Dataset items
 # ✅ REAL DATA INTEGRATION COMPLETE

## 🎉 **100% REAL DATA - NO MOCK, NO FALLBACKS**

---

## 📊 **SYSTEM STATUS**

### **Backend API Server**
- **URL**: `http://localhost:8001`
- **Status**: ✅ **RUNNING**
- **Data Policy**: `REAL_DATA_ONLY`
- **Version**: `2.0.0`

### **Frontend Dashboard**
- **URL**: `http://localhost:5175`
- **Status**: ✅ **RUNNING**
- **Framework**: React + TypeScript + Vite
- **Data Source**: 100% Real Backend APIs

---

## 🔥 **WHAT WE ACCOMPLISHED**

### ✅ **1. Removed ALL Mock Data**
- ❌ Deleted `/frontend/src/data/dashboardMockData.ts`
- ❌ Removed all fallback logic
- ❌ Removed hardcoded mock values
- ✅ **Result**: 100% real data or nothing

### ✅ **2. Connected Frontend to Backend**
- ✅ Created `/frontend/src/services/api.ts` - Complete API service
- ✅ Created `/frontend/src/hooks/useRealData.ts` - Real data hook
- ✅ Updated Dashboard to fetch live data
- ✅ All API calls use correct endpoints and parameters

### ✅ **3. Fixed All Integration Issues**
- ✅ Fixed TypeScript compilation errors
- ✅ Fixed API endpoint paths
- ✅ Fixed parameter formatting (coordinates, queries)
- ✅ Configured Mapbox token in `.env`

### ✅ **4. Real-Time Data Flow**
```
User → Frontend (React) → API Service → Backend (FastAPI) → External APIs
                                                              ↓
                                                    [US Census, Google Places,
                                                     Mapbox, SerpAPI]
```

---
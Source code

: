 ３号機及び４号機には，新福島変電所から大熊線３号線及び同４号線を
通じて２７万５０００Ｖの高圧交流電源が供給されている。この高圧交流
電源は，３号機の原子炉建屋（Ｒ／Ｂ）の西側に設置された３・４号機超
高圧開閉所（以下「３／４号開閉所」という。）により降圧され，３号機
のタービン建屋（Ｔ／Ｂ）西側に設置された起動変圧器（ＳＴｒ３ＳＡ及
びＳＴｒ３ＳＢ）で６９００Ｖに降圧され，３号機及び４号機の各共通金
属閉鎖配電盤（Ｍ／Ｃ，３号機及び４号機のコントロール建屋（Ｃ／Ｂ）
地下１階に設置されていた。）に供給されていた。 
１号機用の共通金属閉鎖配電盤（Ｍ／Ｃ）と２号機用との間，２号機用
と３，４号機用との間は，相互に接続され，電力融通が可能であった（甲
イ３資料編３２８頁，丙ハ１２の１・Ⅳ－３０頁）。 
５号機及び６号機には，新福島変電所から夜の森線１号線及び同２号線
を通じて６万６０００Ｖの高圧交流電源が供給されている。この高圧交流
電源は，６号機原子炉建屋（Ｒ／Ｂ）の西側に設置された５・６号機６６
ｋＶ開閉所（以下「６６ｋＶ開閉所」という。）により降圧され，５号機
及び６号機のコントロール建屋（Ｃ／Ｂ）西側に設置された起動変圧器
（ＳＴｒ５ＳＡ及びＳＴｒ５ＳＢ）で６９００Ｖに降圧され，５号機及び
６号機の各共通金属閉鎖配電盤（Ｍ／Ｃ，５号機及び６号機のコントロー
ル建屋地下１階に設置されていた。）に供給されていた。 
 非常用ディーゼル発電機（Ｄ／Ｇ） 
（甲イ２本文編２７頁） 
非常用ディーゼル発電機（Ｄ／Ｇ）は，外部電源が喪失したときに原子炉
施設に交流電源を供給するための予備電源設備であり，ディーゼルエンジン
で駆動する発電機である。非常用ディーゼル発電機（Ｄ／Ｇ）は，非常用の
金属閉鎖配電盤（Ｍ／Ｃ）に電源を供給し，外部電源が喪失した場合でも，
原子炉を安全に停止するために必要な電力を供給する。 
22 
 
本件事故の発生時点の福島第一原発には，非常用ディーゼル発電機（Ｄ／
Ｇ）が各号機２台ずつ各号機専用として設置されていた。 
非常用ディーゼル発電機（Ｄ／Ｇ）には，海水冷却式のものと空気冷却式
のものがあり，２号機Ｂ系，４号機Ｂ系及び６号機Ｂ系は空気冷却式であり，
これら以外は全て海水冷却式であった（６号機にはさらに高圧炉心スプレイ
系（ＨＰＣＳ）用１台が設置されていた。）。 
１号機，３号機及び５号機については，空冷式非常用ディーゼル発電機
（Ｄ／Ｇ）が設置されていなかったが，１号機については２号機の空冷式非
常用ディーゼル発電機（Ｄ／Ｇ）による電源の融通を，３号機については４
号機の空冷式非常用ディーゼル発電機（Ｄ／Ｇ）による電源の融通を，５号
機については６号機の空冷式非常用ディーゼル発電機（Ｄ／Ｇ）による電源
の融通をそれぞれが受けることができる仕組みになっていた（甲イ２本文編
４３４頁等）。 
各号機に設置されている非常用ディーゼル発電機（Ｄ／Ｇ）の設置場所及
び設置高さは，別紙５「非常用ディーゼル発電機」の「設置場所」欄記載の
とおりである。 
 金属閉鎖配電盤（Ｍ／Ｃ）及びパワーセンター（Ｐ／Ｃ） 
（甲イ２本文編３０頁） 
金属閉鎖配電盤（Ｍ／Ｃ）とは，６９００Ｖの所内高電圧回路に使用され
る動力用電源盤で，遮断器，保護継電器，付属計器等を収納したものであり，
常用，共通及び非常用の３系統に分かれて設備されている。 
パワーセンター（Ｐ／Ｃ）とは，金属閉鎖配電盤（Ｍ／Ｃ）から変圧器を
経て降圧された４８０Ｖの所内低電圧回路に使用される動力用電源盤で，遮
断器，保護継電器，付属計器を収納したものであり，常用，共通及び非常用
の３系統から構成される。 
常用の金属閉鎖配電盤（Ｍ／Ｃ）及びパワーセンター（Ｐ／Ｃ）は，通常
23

* **What is needed**: Every record above must be printed again exactly as it stands.

* **Answer to the exercise**:
 # ✅ REAL DATA INTEGRATION COMPLETE

## 🎉 **100% REAL DATA - NO MOCK, NO FALLBACKS**

---

## 📊 **SYSTEM STATUS**

### **Backend API Server**
- **URL**: `http://localhost:8001`
- **Status**: ✅ **RUNNING**
- **Data Policy**: `REAL_DATA_ONLY`
- **Version**: `2.0.0`

### **Frontend Dashboard**
- **URL**: `http://localhost:5175`
- **Status**: ✅ **RUNNING**
- **Framework**: React + TypeScript + Vite
- **Data Source**: 100% Real Backend APIs

---

## 🔥 **WHAT WE ACCOMPLISHED**

### ✅ **1. Removed ALL Mock Data**
- ❌ Deleted `/frontend/src/data/dashboardMockData.ts`
- ❌ Removed all fallback logic
- ❌ Removed hardcoded mock values
- ✅ **Result**: 100% real data or nothing

### ✅ **2. Connected Frontend to Backend**
- ✅ Created `/frontend/src/services/api.ts` - Complete API service
- ✅ Created `/frontend/src/hooks/useRealData.ts` - Real data hook
- ✅ Updated Dashboard to fetch live data
- ✅ All API calls use correct endpoints and parameters

### ✅ **3. Fixed All Integration Issues**
- ✅ Fixed TypeScript compilation errors
- ✅ Fixed API endpoint paths
- ✅ Fixed parameter formatting (coordinates, queries)
- ✅ Configured Mapbox token in `.env`

### ✅ **4. Real-Time Data Flow**
```
User → Frontend (React) → API Service → Backend (FastAPI) → External APIs
                                                              ↓
                                                    [US Census, Google Places,
                                                     Mapbox, SerpAPI]
```

---
Source code

: ３号機及び４号機には，新福島変電所から大熊線３号線及び同４号線を
通じて２７万５０００Ｖの高圧交流電源が供給されている。この高圧交流
電源は，３号機の原子炉建屋（Ｒ／Ｂ）の西側に設置された３・４号機超
高圧開閉所（以下「３／４号開閉所」という。）により降圧され，３号機
のタービン建屋（Ｔ／Ｂ）西側に設置された起動変圧器（ＳＴｒ３ＳＡ及
びＳＴｒ３ＳＢ）で６９００Ｖに降圧され，３号機及び４号機の各共通金
属閉鎖配電盤（Ｍ／Ｃ，３号機及び４号機のコントロール建屋（Ｃ／Ｂ）
地下１階に設置されていた。）に供給されていた。 
１号機用の共通金属閉鎖配電盤（Ｍ／Ｃ）と２号機用との間，２号機用
と３，４号機用との間は，相互に接続され，電力融通が可能であった（甲
イ３資料編３２８頁，丙ハ１２の１・Ⅳ－３０頁）。 
５号機及び６号機には，新福島変電所から夜の森線１号線及び同２号線
を通じて６万６０００Ｖの高圧交流電源が供給されている。この高圧交流
電源は，６号機原子炉建屋（Ｒ／Ｂ）の西側に設置された５・６号機６６
ｋＶ開閉所（以下「６６ｋＶ開閉所」という。）により降圧され，５号機
及び６号機のコントロール建屋（Ｃ／Ｂ）西側に設置された起動変圧器
（ＳＴｒ５ＳＡ及びＳＴｒ５ＳＢ）で６９００Ｖに降圧され，５号機及び
６号機の各共通金属閉鎖配電盤（Ｍ／Ｃ，５号機及び６号機のコントロー
ル建屋地下１階に設置されていた。）に供給されていた。 
 非常用ディーゼル発電機（Ｄ／Ｇ） 
（甲イ２本文編２７頁） 
非常用ディーゼル発電機（Ｄ／Ｇ）は，外部電源が喪失したときに原子炉
施設に交流電源を供給するための予備電源設備であり，ディーゼルエンジン
で駆動する発電機である。非常用ディーゼル発電機（Ｄ／Ｇ）は，非常用の
金属閉鎖配電盤（Ｍ／Ｃ）に電源を供給し，外部電源が喪失した場合でも，
原子炉を安全に停止するために必要な電力を供給する。 
22 
 
本件事故の発生時点の福島第一原発には，非常用ディーゼル発電機（Ｄ／
Ｇ）が各号機２台ずつ各号機専用として設置されていた。 
非常用ディーゼル発電機（Ｄ／Ｇ）には，海水冷却式のものと空気冷却式
のものがあり，２号機Ｂ系，４号機Ｂ系及び６号機Ｂ系は空気冷却式であり，
これら以外は全て海水冷却式であった（６号機にはさらに高圧炉心スプレイ
系（ＨＰＣＳ）用１台が設置されていた。）。 
１号機，３号機及び５号機については，空冷式非常用ディーゼル発電機
（Ｄ／Ｇ）が設置されていなかったが，１号機については２号機の空冷式非
常用ディーゼル発電機（Ｄ／Ｇ）による電源の融通を，３号機については４
号機の空冷式非常用ディーゼル発電機（Ｄ／Ｇ）による電源の融通を，５号
機については６号機の空冷式非常用ディーゼル発電機（Ｄ／Ｇ）による電源
の融通をそれぞれが受けることができる仕組みになっていた（甲イ２本文編
４３４頁等）。 
各号機に設置されている非常用ディーゼル発電機（Ｄ／Ｇ）の設置場所及
び設置高さは，別紙５「非常用ディーゼル発電機」の「設置場所」欄記載の
とおりである。 
 金属閉鎖配電盤（Ｍ／Ｃ）及びパワーセンター（Ｐ／Ｃ） 
（甲イ２本文編３０頁） 
金属閉鎖配電盤（Ｍ／Ｃ）とは，６９００Ｖの所内高電圧回路に使用され
る動力用電源盤で，遮断器，保護継電器，付属計器等を収納したものであり，
常用，共通及び非常用の３系統に分かれて設備されている。 
パワーセンター（Ｐ／Ｃ）とは，金属閉鎖配電盤（Ｍ／Ｃ）から変圧器を
経て降圧された４８０Ｖの所内低電圧回路に使用される動力用電源盤で，遮
断器，保護継電器，付属計器を収納したものであり，常用，共通及び非常用
の３系統から構成される。 
常用の金属閉鎖配電盤（Ｍ／Ｃ）及びパワーセンター（Ｐ／Ｃ）は，通常
23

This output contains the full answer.